Intel just sent me an IvyBridge Ultrabook to try out and review as a development machine. It’s not a final machine and won’t ever be sold by Intel. The main purpose of the machine is to show what can be built with Windows 8 and Intel components. To do so, it comes with sensors including:
- 5 point multi-touch screen
- ambient light sensor
I’m not sure how I’m going to integrate the usage of these sensors into web dev, but I can definitely see an opportunity with mobile apps.
I have had a lot of opportunity to play with other Ultrabooks on the market, so I was surprised that it wasn’t as thin and light as the others. Yes, it is a pre-production machine that will never be on the market, but they haven’t quite hit the mark with size and portability yet.
It shipped with a non-RTM version of Windows 8, so the first thing I did was install RTM on it. The OS installed quickly as did Office and Visual Studio.

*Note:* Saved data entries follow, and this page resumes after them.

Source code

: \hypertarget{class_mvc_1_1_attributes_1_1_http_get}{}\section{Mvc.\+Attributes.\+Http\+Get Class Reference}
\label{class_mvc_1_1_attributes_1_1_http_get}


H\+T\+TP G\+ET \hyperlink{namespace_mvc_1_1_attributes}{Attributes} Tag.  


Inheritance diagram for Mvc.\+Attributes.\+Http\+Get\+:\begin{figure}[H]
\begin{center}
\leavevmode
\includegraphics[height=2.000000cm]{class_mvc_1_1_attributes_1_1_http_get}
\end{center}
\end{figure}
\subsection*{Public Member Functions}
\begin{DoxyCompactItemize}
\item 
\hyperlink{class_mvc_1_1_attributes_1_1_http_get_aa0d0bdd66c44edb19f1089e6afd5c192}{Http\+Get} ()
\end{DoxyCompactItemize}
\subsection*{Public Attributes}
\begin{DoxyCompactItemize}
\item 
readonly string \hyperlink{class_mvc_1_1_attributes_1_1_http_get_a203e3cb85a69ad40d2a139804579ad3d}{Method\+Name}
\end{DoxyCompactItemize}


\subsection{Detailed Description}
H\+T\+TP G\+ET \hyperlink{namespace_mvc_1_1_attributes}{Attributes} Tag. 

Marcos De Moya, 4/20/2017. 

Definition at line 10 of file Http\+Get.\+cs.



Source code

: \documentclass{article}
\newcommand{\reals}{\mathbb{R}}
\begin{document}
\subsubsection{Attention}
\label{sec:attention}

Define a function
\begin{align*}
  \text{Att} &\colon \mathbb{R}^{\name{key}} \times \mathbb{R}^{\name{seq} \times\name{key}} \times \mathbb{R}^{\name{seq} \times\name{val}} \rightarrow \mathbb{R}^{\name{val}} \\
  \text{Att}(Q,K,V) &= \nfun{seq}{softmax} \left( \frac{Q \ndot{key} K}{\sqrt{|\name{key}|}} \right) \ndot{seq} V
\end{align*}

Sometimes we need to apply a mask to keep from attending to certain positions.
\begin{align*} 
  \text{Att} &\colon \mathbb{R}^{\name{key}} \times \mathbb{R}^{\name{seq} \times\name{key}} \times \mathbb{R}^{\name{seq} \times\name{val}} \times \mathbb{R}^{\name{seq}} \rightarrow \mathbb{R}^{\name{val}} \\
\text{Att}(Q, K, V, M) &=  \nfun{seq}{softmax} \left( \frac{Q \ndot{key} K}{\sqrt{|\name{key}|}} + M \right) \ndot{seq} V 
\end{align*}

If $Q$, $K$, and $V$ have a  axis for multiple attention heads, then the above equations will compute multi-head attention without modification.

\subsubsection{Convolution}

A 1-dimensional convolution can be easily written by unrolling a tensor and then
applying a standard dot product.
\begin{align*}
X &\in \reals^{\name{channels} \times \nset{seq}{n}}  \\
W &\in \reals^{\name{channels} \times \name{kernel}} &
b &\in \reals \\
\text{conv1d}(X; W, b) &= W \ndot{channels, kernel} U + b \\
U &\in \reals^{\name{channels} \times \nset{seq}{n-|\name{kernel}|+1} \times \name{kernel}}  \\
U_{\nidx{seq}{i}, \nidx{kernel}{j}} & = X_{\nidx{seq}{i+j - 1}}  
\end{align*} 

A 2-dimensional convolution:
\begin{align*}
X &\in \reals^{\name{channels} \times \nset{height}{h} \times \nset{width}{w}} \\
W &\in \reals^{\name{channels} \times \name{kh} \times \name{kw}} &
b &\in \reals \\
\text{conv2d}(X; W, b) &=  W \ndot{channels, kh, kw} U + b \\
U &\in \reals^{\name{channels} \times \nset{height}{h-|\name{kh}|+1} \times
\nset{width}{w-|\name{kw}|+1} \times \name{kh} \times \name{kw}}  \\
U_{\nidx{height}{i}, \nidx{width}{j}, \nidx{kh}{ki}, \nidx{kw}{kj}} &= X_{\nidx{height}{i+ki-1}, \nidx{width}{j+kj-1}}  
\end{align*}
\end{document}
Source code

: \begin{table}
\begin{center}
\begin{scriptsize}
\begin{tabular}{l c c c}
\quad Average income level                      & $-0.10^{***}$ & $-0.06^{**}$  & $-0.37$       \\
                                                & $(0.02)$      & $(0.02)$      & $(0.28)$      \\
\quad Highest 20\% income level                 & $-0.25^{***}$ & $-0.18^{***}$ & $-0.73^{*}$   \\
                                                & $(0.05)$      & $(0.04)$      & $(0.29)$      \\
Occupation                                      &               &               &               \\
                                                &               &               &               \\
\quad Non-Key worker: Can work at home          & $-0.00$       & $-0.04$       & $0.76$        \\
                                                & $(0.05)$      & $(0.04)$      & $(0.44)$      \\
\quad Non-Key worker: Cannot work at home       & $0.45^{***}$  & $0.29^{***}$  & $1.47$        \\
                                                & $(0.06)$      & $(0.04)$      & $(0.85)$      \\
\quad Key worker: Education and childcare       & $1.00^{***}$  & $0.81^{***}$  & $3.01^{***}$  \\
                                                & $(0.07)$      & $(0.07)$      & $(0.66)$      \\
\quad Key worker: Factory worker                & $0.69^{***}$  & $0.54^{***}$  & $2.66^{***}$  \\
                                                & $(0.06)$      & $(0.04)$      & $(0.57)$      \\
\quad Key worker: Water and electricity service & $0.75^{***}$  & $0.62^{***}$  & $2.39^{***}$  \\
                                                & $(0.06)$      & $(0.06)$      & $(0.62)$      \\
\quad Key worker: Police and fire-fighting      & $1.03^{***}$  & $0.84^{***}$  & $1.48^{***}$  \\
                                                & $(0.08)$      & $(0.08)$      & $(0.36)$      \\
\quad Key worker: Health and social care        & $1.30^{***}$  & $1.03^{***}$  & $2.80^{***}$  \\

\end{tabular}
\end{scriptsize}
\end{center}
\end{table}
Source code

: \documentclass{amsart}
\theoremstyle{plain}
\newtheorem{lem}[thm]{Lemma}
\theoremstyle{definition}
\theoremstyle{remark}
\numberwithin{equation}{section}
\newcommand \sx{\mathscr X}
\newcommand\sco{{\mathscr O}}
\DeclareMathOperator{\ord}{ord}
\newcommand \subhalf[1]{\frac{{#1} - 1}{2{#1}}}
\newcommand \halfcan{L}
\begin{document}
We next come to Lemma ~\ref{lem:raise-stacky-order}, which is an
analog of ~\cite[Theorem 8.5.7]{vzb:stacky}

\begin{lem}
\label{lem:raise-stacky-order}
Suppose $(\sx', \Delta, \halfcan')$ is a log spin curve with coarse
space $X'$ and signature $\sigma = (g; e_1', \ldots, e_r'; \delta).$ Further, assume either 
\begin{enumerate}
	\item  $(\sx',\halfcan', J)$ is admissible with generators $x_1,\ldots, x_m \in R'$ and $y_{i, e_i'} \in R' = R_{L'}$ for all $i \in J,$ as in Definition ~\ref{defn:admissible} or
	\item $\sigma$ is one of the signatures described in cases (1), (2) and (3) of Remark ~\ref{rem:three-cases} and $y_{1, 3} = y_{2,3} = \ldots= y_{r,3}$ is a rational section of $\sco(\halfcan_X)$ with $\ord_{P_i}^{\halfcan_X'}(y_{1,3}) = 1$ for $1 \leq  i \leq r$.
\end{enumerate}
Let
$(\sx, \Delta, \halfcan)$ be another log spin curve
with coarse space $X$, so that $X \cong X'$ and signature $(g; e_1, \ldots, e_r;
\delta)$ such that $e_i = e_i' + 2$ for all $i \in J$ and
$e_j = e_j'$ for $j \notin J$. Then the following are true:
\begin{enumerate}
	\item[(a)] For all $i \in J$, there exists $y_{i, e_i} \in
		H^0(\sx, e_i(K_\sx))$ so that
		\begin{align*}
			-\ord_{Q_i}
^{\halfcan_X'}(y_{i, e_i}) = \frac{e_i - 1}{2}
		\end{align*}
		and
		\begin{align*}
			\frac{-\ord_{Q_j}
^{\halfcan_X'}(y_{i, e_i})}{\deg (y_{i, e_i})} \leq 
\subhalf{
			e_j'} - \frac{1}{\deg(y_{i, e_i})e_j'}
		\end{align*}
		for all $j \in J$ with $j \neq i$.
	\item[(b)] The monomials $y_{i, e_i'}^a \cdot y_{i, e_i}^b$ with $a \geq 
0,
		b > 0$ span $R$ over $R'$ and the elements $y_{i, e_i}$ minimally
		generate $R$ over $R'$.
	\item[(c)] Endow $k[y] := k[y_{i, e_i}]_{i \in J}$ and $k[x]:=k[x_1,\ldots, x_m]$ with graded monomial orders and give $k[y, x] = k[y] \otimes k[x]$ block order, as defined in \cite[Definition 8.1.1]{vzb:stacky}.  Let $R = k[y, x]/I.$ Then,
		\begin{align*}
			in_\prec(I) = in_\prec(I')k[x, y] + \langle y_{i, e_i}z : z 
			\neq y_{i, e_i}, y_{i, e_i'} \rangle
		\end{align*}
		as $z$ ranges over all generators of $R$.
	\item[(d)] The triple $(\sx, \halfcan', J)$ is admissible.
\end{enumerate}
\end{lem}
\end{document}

I was up and running with my normal tools in a couple of hours.
I haven’t done any real dev on this machine, but from what I’ve seen so far, it is fast. Switching apps, moving around Windows, using Office and IE are all instantaneous. I’m very curious to see how this thing does with 5 instances of Visual Studio and Resharper. My gut is that 4GB of RAM isn’t going to scale since each instance of VS usually takes about 500MB in resting state. They are definitely going to need to ship these with more RAM if they are to be considered a true dev machine.
I personally can’t use any laptop trackpad and keyboard for very long, but the trackpad and keyboard that ships with it is a little more difficult to use than other Ultrabooks I’ve used. I definitely need to figure out a way to set this up to work with my normal mouse and keyboard and multi-monitors.
I’ll do more in-depth reviews in the weeks to follow.
Disclosure of Material Connection: Like I mentioned above, Intel sent me the Ultrabook and are letting me keep the device so I can continue to give them feedback on it as a dev machine. I am disclosing this in accordance with the Federal Trade Commission’s 16 CFR, Part 255: “Guides Concerning the Use of Endorsements and Testimonials in Advertising.